Okay I’m half serious.
August
August 3, 2006There’s something about August that makes me more introspective. Maybe because for us Filpinos it’s the start of the X’mas season. Or it’s the 8th month of the year. Or uncanny things usually happen to me during this month. I usually have some kind of crisis during August. August 2005 was a turning point in my life. It was the time when I broke free from walking the thin line between what I deem as right and wrong. It was really one crazy ride. I’m mulling over this comment my sister (who cares about DNA?), Roselle or RJ, made on one of my post.
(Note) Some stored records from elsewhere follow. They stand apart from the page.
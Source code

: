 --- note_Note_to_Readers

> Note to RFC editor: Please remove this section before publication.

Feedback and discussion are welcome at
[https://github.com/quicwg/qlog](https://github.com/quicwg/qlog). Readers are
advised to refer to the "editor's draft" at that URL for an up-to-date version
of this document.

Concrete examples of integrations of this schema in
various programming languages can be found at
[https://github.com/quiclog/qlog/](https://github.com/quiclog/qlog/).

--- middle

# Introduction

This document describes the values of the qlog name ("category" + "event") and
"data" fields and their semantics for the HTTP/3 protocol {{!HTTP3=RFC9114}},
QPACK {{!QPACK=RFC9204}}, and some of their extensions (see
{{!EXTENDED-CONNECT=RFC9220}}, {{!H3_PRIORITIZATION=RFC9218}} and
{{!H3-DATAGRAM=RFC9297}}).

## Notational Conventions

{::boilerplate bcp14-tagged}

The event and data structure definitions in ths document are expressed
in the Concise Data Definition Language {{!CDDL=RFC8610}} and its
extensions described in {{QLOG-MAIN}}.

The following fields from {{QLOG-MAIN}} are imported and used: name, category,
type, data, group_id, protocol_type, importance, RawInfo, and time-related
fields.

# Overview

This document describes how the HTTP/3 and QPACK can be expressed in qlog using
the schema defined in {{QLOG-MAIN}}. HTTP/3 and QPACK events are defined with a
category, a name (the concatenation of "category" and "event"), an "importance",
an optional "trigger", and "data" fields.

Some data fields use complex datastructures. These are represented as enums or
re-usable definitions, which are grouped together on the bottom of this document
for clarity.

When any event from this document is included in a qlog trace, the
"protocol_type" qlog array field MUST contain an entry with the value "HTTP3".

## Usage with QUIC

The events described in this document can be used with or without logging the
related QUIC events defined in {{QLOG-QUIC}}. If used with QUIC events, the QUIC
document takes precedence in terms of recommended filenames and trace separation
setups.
oh! i miss the girl, too.. the girl with the saner sense of life., no paranoia of the heart life.. wasnt it you who told me that people and circumstances will hurt you inevitably, but they cant and will never own you unless you’ll make them.. ?!! reading this makes me miss the old Flo with the calm and dainty perspective and stories to write and tell..loves yah Flo
The Devil Wears Prada
August 1, 2006I just finished reading the novel by Lauren Weisberger, The Devil Wears Prada. And this is the part where I’m supposed to say something about it. Well..mmmm…the book has a nice cover. It’s a nice shade of white and red. It is 365 pages long. It’s written by Lauren Weisberger. Oh crap! I can summarize the plot in one sentence. It is about a wannabe writer (Andy Sachs) who ended up working for a Fashion Editor (Miranda Priestly) in the most prestigious magazine, Runway, in the US and what she thought was a heaven sent job was actually a nightmare straight from hell. The book is a thinly veiled account of the author’s life working as the fashion magazine assistant of Anna Wintour of Vogue. I felt like I was reading a Fashion Magazine, with no pictures when I read the book. I had difficulty picturing the Chanel outfits, Manolos and Jimmy Choos, probably because I have no inkling whatsoever about fashion. What made me bought the book? Because it is a bestseller and stayed for six months on the list. It was supposed to be worth reading but it didn’t meet my expectation. The only part I liked, the part that struck me most was when Andy finally had the guts to tell her boss, Fuck you Miranda Fuck you! It planted some ideas in my head. I imagine my ____ calling me and telling me to do something and I’ll reply, Fuck you ____ Fuck you! Nice! I’m beginning to like the book.